Global Positioning satellites and global positioning systems [GPS] running on them are well known. The GPS is a constellation of satellites traveling in pre determined circular 12 hour orbits approximately 10,900 nautical miles distributed around the earth in three inclined planes at about of degrees from the equator. These satellites transmit location and time reference signals in PRN [pseudo random number] code and triangulate position coordinates. These systems define the position of an object with respect to the center of the earth with respect to its latitude and longitude and altitude, by means of a reference signal receiving device fitted on the object. The signals can be received by GPS receivers, typically having receiving/transmitting antennas. Typical receivers operate in three modes: signal acquisition, signal tracking and position fixing mode. Current generation GPS receivers for civilian use using differential and other techniques are able to pin point an object to which it is fitted with an accuracy of around 5 meters.

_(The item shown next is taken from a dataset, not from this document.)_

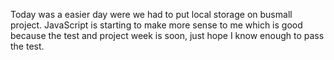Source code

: Today was a easier day were we had to put local storage on busmall project. JavaScript is starting to make more sense to me which is good
 because the test and project week is soon, just hope I know enough to pass the test.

Track identification is an integral requirement for automatic railway network management systems. Hitherto, track identification and allocation is set at the beginning a rail journey and is inputted by the rail crew manually at switching locations enroute. This lack of an automatic accurate track identification system has also been the main reason for the lack of a fool proof collision avoidance device. Generally, the GPS location coordinates are not adequate to automatically determine track ID of locomotives moving on assigned tracks. Hitherto, therefore, it is not possible to use the GPS for track identification.